TASK PROMPT: For the entries that follow, restate word for word the line containing "### 3.4 基金组合", the line containing "针对每个投资目标，应选择三至", and every line that lies between them.

____ SUPPLIED RECORDS

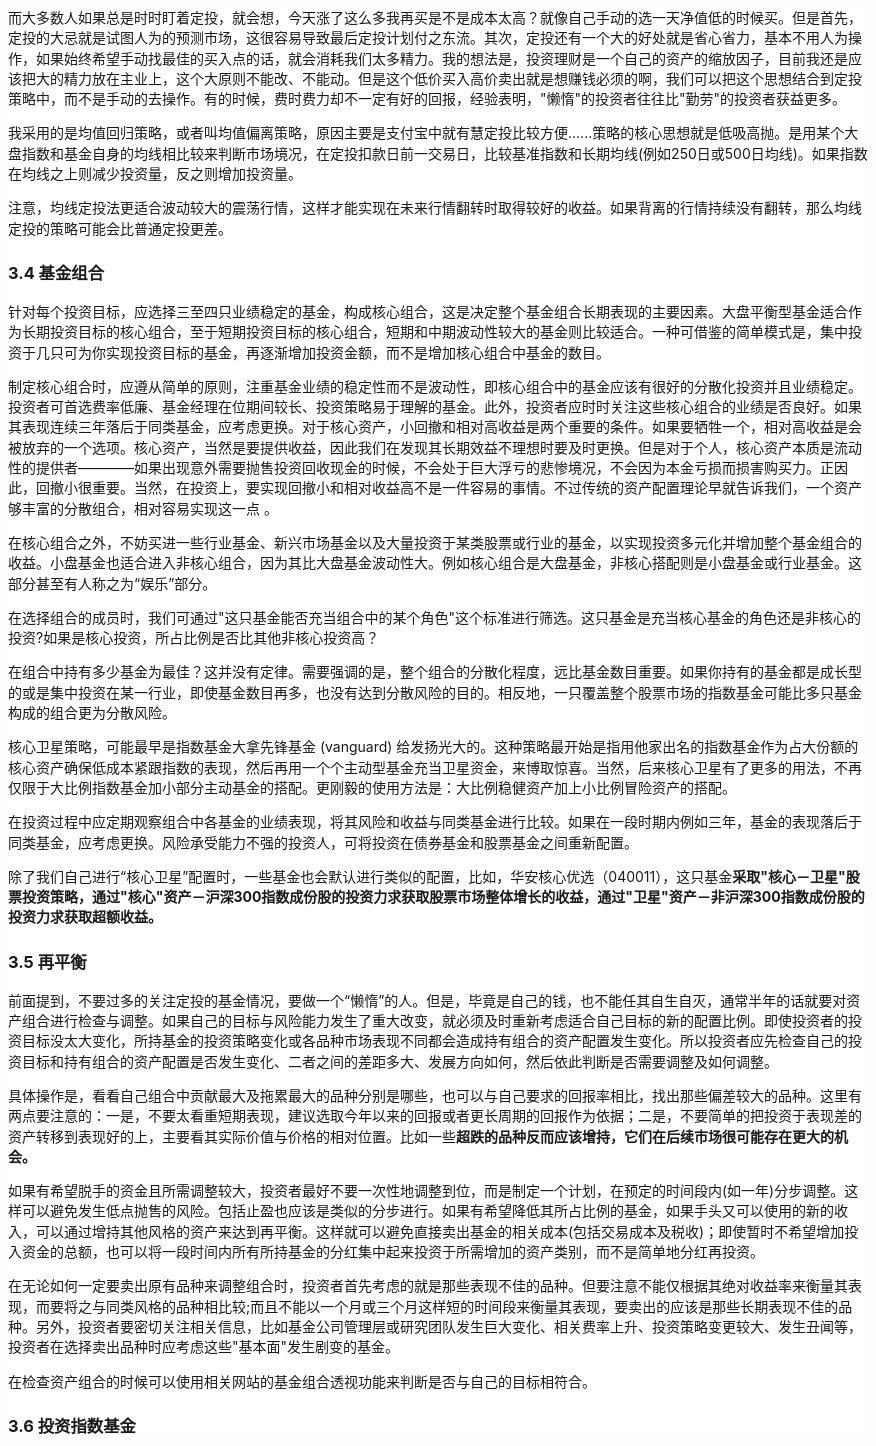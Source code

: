 而大多数人如果总是时时盯着定投，就会想，今天涨了这么多我再买是不是成本太高？就像自己手动的选一天净值低的时候买。但是首先，定投的大忌就是试图人为的预测市场，这很容易导致最后定投计划付之东流。其次，定投还有一个大的好处就是省心省力，基本不用人为操作，如果始终希望手动找最佳的买入点的话，就会消耗我们太多精力。我的想法是，投资理财是一个自己的资产的缩放因子，目前我还是应该把大的精力放在主业上，这个大原则不能改、不能动。但是这个低价买入高价卖出就是想赚钱必须的啊，我们可以把这个思想结合到定投策略中，而不是手动的去操作。有的时候，费时费力却不一定有好的回报，经验表明，"懒惰"的投资者往往比"勤劳"的投资者获益更多。

我采用的是均值回归策略，或者叫均值偏离策略，原因主要是支付宝中就有慧定投比较方便......策略的核心思想就是低吸高抛。是用某个大盘指数和基金自身的均线相比较来判断市场境况，在定投扣款日前一交易日，比较基准指数和长期均线(例如250日或500日均线)。如果指数在均线之上则减少投资量，反之则增加投资量。

注意，均线定投法更适合波动较大的震荡行情，这样才能实现在未来行情翻转时取得较好的收益。如果背离的行情持续没有翻转，那么均线定投的策略可能会比普通定投更差。

### 3.4 基金组合

针对每个投资目标，应选择三至四只业绩稳定的基金，构成核心组合，这是决定整个基金组合长期表现的主要因素。大盘平衡型基金适合作为长期投资目标的核心组合，至于短期投资目标的核心组合，短期和中期波动性较大的基金则比较适合。一种可借鉴的简单模式是，集中投资于几只可为你实现投资目标的基金，再逐渐增加投资金额，而不是增加核心组合中基金的数目。

制定核心组合时，应遵从简单的原则，注重基金业绩的稳定性而不是波动性，即核心组合中的基金应该有很好的分散化投资并且业绩稳定。投资者可首选费率低廉、基金经理在位期间较长、投资策略易于理解的基金。此外，投资者应时时关注这些核心组合的业绩是否良好。如果其表现连续三年落后于同类基金，应考虑更换。对于核心资产，小回撤和相对高收益是两个重要的条件。如果要牺牲一个，相对高收益是会被放弃的一个选项。核心资产，当然是要提供收益，因此我们在发现其长期效益不理想时要及时更换。但是对于个人，核心资产本质是流动性的提供者————如果出现意外需要抛售投资回收现金的时候，不会处于巨大浮亏的悲惨境况，不会因为本金亏损而损害购买力。正因此，回撤小很重要。当然，在投资上，要实现回撤小和相对收益高不是一件容易的事情。不过传统的资产配置理论早就告诉我们，一个资产够丰富的分散组合，相对容易实现这一点 。

在核心组合之外，不妨买进一些行业基金、新兴市场基金以及大量投资于某类股票或行业的基金，以实现投资多元化并增加整个基金组合的收益。小盘基金也适合进入非核心组合，因为其比大盘基金波动性大。例如核心组合是大盘基金，非核心搭配则是小盘基金或行业基金。这部分甚至有人称之为“娱乐”部分。

在选择组合的成员时，我们可通过"这只基金能否充当组合中的某个角色"这个标准进行筛选。这只基金是充当核心基金的角色还是非核心的投资?如果是核心投资，所占比例是否比其他非核心投资高？

在组合中持有多少基金为最佳？这并没有定律。需要强调的是，整个组合的分散化程度，远比基金数目重要。如果你持有的基金都是成长型的或是集中投资在某一行业，即使基金数目再多，也没有达到分散风险的目的。相反地，一只覆盖整个股票市场的指数基金可能比多只基金构成的组合更为分散风险。

核心卫星策略，可能最早是指数基金大拿先锋基金 (vanguard) 给发扬光大的。这种策略最开始是指用他家出名的指数基金作为占大份额的核心资产确保低成本紧跟指数的表现，然后再用一个个主动型基金充当卫星资金，来博取惊喜。当然，后来核心卫星有了更多的用法，不再仅限于大比例指数基金加小部分主动基金的搭配。更刚毅的使用方法是：大比例稳健资产加上小比例冒险资产的搭配。

在投资过程中应定期观察组合中各基金的业绩表现，将其风险和收益与同类基金进行比较。如果在一段时期内例如三年，基金的表现落后于同类基金，应考虑更换。风险承受能力不强的投资人，可将投资在债券基金和股票基金之间重新配置。

除了我们自己进行“核心卫星”配置时，一些基金也会默认进行类似的配置，比如，华安核心优选（040011），这只基金**采取"核心－卫星"股票投资策略，通过"核心"资产－沪深300指数成份股的投资力求获取股票市场整体增长的收益，通过"卫星"资产－非沪深300指数成份股的投资力求获取超额收益。**

### 3.5 再平衡

前面提到，不要过多的关注定投的基金情况，要做一个“懒惰”的人。但是，毕竟是自己的钱，也不能任其自生自灭，通常半年的话就要对资产组合进行检查与调整。如果自己的目标与风险能力发生了重大改变，就必须及时重新考虑适合自己目标的新的配置比例。即使投资者的投资目标没太大变化，所持基金的投资策略变化或各品种市场表现不同都会造成持有组合的资产配置发生变化。所以投资者应先检查自己的投资目标和持有组合的资产配置是否发生变化、二者之间的差距多大、发展方向如何，然后依此判断是否需要调整及如何调整。

具体操作是，看看自己组合中贡献最大及拖累最大的品种分别是哪些，也可以与自己要求的回报率相比，找出那些偏差较大的品种。这里有两点要注意的：一是，不要太看重短期表现，建议选取今年以来的回报或者更长周期的回报作为依据；二是，不要简单的把投资于表现差的资产转移到表现好的上，主要看其实际价值与价格的相对位置。比如一些**超跌的品种反而应该增持，它们在后续市场很可能存在更大的机会。**

如果有希望脱手的资金且所需调整较大，投资者最好不要一次性地调整到位，而是制定一个计划，在预定的时间段内(如一年)分步调整。这样可以避免发生低点抛售的风险。包括止盈也应该是类似的分步进行。如果有希望降低其所占比例的基金，如果手头又可以使用的新的收入，可以通过增持其他风格的资产来达到再平衡。这样就可以避免直接卖出基金的相关成本(包括交易成本及税收)；即使暂时不希望增加投入资金的总额，也可以将一段时间内所有所持基金的分红集中起来投资于所需增加的资产类别，而不是简单地分红再投资。

在无论如何一定要卖出原有品种来调整组合时，投资者首先考虑的就是那些表现不佳的品种。但要注意不能仅根据其绝对收益率来衡量其表现，而要将之与同类风格的品种相比较;而且不能以一个月或三个月这样短的时间段来衡量其表现，要卖出的应该是那些长期表现不佳的品种。另外，投资者要密切关注相关信息，比如基金公司管理层或研究团队发生巨大变化、相关费率上升、投资策略变更较大、发生丑闻等，投资者在选择卖出品种时应考虑这些"基本面"发生剧变的基金。

在检查资产组合的时候可以使用相关网站的基金组合透视功能来判断是否与自己的目标相符合。

### 3.6 投资指数基金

________

TASK ANSWER:
### 3.4 基金组合

针对每个投资目标，应选择三至四只业绩稳定的基金，构成核心组合，这是决定整个基金组合长期表现的主要因素。大盘平衡型基金适合作为长期投资目标的核心组合，至于短期投资目标的核心组合，短期和中期波动性较大的基金则比较适合。一种可借鉴的简单模式是，集中投资于几只可为你实现投资目标的基金，再逐渐增加投资金额，而不是增加核心组合中基金的数目。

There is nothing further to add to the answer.